Records from a data collection:
*****

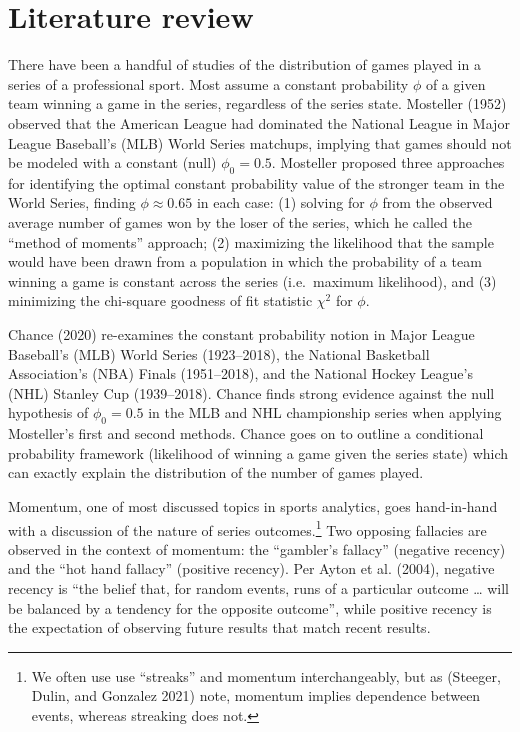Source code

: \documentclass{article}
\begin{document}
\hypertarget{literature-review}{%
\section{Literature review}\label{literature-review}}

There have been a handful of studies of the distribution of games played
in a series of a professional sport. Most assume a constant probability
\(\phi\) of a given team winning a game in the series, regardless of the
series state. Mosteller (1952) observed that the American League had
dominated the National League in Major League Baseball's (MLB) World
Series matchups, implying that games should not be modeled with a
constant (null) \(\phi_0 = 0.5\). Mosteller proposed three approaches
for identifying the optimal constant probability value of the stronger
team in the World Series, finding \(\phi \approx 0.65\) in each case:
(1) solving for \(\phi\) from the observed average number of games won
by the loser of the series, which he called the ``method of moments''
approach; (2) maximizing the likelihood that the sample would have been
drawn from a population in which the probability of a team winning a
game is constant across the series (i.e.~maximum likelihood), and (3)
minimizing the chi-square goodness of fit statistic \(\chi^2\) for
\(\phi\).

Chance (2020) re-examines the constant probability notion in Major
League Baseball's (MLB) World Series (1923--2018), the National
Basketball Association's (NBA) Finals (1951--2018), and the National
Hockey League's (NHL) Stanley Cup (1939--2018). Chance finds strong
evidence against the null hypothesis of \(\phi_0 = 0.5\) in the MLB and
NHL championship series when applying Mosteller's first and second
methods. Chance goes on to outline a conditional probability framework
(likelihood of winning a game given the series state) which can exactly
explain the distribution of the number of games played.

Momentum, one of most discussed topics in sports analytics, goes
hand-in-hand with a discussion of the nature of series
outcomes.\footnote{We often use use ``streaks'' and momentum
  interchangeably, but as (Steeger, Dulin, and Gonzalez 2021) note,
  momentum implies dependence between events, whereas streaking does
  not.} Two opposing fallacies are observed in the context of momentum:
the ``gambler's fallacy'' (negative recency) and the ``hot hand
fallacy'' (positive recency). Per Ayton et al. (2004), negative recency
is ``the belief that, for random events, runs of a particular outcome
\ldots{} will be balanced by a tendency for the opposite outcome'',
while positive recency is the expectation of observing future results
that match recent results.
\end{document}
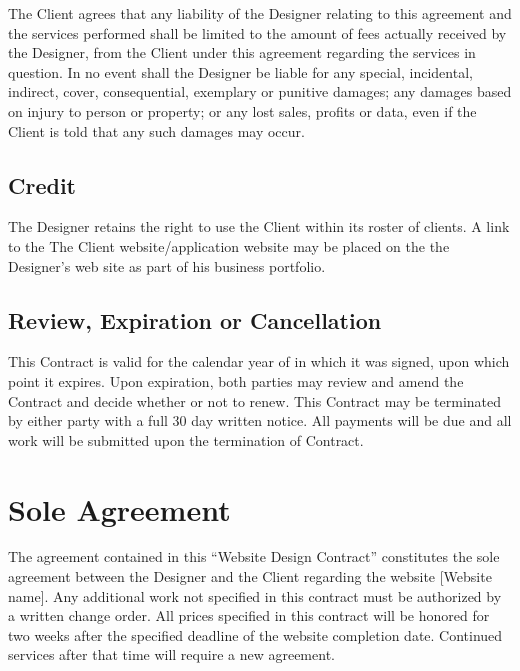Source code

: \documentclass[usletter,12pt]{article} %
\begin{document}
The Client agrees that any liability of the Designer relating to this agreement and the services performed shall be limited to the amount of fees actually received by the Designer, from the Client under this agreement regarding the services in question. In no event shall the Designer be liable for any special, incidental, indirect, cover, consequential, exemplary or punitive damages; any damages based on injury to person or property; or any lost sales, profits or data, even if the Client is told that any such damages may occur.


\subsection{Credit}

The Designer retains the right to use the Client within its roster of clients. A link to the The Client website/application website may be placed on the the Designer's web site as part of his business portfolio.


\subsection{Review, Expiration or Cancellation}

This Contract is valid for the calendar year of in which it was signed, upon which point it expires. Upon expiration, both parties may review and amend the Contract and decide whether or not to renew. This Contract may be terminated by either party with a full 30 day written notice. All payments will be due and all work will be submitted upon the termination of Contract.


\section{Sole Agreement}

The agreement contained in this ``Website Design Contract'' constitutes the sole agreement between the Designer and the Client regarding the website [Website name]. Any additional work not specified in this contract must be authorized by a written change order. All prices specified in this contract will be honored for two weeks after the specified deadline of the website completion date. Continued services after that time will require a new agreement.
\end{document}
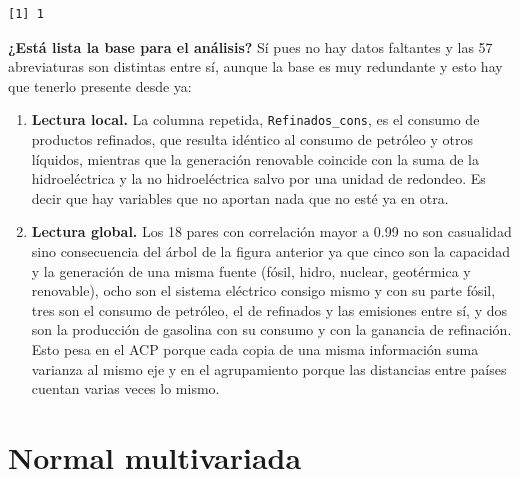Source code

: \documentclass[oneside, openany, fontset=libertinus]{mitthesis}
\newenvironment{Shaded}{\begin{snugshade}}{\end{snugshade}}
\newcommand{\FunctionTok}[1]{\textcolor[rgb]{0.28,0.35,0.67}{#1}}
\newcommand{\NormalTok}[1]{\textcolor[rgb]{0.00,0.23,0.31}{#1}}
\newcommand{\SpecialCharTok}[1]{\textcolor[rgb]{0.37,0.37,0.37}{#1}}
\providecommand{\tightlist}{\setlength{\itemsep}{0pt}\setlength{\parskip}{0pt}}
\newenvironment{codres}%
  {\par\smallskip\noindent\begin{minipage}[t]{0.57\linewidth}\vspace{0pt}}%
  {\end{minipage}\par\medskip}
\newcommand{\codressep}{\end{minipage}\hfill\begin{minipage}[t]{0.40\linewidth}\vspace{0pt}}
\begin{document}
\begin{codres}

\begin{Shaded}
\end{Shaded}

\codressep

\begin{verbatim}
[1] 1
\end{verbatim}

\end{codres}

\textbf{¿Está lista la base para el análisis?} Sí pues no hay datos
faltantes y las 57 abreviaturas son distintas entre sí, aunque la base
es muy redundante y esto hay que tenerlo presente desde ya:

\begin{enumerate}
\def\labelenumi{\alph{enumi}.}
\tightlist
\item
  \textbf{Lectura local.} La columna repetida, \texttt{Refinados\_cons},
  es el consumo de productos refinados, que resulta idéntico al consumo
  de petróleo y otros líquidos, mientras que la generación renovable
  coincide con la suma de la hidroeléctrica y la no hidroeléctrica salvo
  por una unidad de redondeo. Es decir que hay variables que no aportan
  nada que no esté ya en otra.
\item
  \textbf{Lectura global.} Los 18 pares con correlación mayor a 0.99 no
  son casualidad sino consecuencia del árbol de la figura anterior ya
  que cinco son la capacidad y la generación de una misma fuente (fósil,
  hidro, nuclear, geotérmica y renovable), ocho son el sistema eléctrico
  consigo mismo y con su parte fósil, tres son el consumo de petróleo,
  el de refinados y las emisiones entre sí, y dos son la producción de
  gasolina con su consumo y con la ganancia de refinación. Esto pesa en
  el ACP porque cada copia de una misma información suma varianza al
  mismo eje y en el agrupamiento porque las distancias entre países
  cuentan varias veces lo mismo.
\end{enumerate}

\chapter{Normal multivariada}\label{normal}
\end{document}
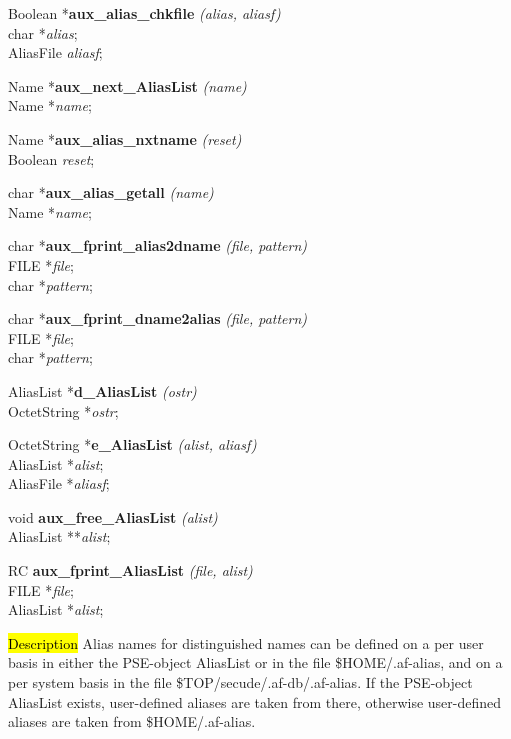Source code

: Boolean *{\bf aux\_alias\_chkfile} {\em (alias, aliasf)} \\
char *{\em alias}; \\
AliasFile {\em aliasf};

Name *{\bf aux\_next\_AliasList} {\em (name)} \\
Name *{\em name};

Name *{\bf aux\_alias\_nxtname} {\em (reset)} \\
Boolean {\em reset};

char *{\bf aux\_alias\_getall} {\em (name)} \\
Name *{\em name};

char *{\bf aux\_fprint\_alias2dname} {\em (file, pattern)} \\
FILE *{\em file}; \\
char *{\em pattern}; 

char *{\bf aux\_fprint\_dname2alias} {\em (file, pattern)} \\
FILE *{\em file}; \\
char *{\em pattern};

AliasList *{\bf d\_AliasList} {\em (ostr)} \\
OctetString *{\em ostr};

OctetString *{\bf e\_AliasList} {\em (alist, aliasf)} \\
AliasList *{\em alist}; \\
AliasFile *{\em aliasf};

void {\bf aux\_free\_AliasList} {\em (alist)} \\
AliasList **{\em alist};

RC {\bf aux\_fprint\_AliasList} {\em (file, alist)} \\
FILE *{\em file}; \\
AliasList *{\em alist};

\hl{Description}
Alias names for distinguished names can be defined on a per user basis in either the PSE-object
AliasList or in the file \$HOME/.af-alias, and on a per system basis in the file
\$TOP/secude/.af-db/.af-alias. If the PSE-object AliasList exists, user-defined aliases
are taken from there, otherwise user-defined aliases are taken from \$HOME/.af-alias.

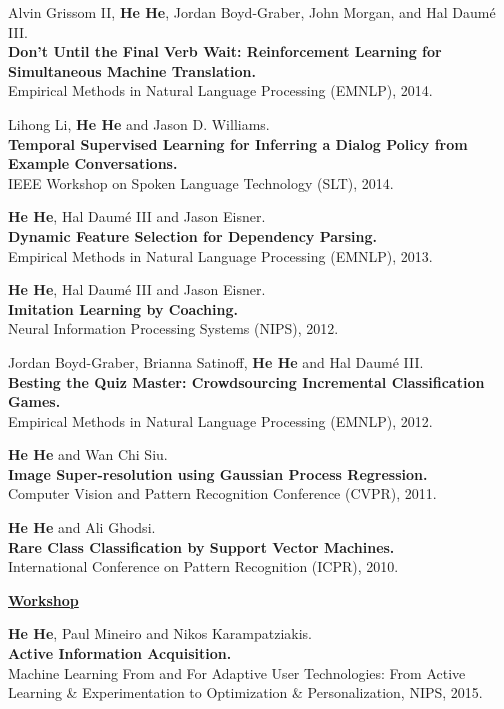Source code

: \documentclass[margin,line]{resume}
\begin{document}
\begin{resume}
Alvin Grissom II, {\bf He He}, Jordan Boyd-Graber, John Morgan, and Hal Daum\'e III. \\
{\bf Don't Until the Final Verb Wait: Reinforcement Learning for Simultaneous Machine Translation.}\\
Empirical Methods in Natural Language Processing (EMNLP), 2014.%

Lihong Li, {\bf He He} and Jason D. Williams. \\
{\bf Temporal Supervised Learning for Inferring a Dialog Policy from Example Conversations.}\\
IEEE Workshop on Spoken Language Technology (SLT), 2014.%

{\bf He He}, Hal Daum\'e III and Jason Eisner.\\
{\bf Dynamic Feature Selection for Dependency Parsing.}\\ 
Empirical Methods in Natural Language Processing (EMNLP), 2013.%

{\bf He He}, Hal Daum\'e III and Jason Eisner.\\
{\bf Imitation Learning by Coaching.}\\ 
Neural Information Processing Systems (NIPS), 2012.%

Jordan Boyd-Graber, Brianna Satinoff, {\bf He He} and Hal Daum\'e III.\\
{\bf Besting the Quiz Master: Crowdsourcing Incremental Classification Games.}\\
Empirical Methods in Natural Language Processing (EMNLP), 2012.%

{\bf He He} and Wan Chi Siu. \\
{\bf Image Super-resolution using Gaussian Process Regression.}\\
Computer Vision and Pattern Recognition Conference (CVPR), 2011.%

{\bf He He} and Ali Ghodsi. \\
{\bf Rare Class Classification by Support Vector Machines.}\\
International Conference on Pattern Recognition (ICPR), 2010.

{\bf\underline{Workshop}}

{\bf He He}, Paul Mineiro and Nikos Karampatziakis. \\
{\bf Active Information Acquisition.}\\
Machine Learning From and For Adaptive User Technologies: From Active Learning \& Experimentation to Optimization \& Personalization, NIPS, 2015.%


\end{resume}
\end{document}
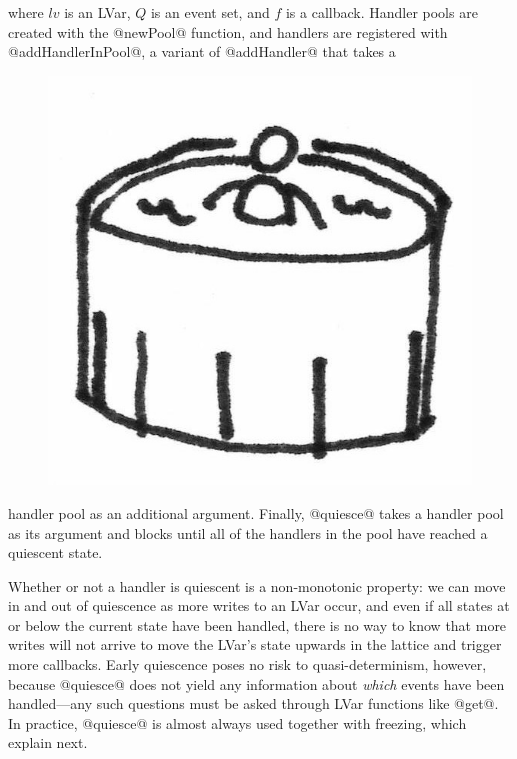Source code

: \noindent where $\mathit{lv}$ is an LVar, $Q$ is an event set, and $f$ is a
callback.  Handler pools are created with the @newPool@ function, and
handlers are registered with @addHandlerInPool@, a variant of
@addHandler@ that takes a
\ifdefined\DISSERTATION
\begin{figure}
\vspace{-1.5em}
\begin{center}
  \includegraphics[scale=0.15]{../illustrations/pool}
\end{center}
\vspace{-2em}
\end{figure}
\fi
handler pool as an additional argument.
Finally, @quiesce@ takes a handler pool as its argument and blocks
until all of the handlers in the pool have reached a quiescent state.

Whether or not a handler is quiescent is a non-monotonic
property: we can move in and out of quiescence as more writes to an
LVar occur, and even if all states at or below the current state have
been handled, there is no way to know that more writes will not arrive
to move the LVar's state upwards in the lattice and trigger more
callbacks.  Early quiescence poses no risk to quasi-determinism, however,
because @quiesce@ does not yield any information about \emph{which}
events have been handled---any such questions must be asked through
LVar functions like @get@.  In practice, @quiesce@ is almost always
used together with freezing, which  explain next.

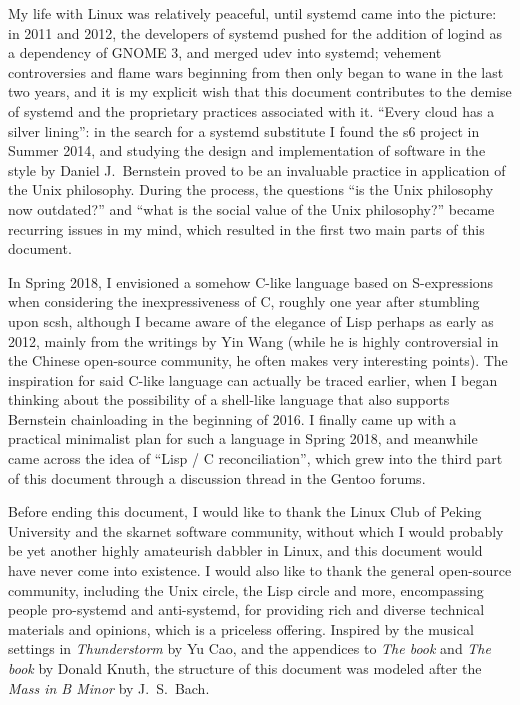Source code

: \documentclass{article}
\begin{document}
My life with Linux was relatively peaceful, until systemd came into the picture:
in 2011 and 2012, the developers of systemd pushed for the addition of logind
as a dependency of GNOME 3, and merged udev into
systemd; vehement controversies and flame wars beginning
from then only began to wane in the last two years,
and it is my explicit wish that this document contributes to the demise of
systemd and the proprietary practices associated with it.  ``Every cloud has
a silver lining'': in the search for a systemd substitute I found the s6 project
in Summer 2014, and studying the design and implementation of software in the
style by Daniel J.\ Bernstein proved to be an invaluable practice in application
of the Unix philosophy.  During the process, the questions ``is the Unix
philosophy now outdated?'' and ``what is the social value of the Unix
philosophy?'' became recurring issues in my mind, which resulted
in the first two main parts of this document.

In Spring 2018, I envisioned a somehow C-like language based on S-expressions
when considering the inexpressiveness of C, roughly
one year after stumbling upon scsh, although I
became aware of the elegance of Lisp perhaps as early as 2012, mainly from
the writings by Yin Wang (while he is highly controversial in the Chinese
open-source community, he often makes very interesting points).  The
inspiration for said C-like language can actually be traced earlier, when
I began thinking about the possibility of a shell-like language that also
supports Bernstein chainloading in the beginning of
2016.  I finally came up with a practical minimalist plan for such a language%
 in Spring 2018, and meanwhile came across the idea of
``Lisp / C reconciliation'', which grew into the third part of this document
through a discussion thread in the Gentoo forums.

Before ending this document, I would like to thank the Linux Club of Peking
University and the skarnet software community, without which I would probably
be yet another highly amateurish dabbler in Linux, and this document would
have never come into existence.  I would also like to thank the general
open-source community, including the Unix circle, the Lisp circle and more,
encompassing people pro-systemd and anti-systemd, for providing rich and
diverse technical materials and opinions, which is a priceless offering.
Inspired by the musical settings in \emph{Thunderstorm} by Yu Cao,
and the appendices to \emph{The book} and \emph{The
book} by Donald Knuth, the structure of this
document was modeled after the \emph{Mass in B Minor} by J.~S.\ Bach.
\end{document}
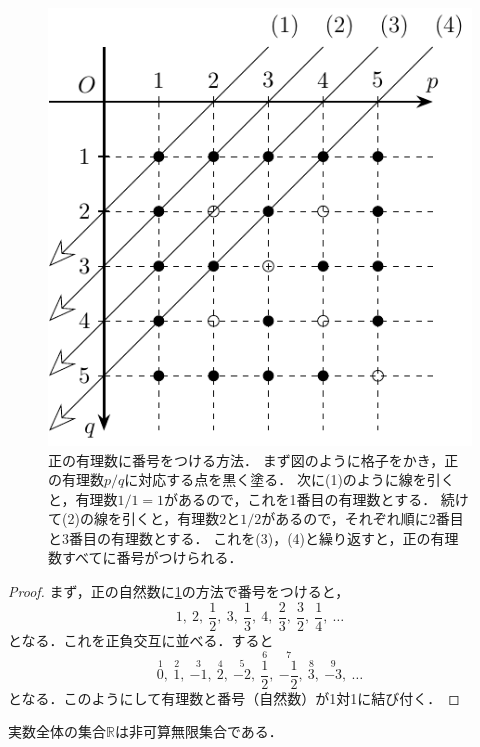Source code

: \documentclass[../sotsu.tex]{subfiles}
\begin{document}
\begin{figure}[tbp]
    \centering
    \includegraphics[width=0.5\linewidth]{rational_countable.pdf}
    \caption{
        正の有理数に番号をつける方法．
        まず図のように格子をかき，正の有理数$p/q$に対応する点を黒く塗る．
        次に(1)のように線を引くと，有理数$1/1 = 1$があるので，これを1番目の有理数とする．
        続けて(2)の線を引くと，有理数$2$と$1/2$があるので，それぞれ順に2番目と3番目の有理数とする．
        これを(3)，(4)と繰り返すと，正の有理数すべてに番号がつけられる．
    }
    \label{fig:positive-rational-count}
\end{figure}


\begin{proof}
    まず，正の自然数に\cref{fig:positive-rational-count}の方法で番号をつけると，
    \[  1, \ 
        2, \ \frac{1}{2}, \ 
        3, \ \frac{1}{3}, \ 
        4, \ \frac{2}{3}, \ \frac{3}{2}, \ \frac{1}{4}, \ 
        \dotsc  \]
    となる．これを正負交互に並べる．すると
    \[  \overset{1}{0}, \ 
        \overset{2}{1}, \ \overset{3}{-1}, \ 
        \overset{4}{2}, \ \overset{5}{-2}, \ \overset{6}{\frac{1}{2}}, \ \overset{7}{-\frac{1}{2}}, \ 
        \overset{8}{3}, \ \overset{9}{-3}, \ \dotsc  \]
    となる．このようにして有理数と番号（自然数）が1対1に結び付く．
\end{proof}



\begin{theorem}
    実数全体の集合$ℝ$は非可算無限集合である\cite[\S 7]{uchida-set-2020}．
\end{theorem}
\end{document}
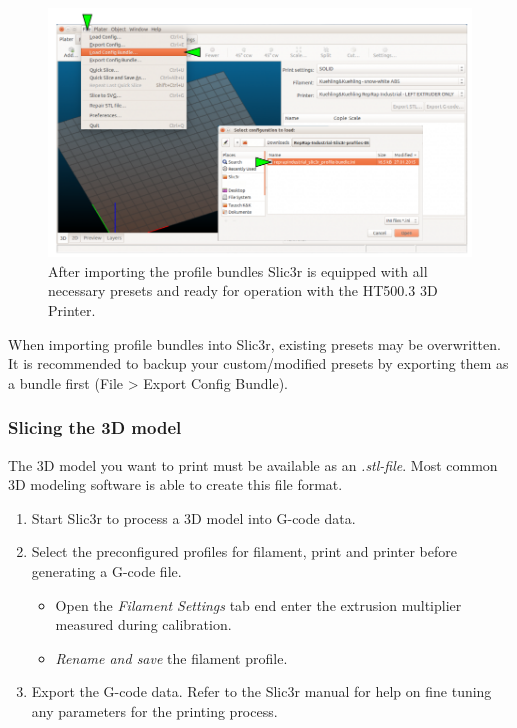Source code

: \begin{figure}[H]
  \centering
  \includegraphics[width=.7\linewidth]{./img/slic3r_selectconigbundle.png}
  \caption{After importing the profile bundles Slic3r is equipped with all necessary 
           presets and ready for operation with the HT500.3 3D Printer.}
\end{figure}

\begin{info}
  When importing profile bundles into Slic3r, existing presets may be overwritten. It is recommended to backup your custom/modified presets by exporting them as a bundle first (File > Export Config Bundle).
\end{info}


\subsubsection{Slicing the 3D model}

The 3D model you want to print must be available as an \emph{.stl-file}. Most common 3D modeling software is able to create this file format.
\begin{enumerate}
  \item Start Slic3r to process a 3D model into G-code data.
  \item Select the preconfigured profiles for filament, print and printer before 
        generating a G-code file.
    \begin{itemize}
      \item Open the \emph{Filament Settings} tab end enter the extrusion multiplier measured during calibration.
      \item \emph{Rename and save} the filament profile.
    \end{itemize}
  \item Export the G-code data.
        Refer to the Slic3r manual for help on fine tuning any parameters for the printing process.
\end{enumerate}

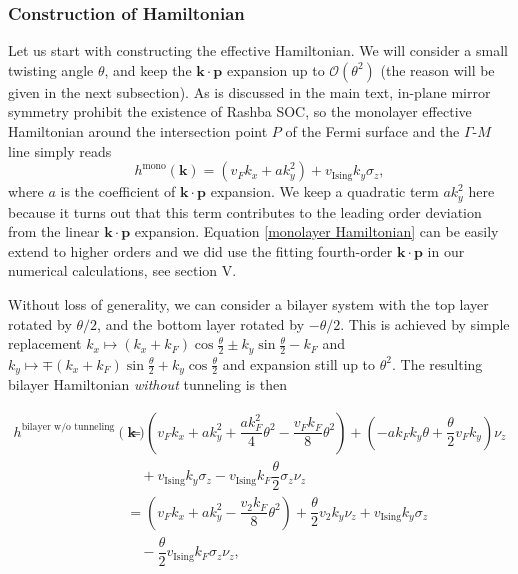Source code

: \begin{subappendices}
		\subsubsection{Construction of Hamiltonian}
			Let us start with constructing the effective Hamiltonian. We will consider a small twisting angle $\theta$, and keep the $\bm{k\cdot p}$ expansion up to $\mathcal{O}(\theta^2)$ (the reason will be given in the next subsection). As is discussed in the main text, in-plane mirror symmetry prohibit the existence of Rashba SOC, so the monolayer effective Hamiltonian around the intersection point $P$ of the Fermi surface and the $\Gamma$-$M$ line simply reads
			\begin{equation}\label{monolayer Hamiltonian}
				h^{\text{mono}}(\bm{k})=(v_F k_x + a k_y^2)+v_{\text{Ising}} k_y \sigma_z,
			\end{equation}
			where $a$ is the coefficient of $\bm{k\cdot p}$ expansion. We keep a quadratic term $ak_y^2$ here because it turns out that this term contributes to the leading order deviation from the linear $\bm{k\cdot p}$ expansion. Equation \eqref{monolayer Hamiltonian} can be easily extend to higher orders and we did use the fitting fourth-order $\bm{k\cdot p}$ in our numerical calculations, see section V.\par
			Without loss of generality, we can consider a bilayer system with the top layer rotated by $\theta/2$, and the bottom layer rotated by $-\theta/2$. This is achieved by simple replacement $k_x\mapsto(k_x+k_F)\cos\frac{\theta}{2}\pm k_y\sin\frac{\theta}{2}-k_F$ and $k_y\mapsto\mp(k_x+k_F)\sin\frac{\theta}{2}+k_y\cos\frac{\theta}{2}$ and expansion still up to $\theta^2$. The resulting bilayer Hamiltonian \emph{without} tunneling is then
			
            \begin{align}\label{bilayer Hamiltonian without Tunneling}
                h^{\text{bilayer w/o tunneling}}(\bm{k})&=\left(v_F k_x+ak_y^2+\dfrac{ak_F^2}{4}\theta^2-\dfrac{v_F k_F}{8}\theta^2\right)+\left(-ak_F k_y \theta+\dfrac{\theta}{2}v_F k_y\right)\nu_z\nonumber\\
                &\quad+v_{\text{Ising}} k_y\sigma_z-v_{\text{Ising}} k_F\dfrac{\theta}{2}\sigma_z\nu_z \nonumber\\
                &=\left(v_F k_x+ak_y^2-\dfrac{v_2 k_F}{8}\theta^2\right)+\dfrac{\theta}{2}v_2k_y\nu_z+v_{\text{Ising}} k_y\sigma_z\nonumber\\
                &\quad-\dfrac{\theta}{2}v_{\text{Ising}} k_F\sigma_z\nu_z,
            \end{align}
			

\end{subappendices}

*****

:: WHAT TO PRODUCE ::
Copy each line above that contains the string "explain".

:: OUTPUT FOR THIS TASK ::
explain the distribution of the number of games played.
used together with freezing, which  explain next.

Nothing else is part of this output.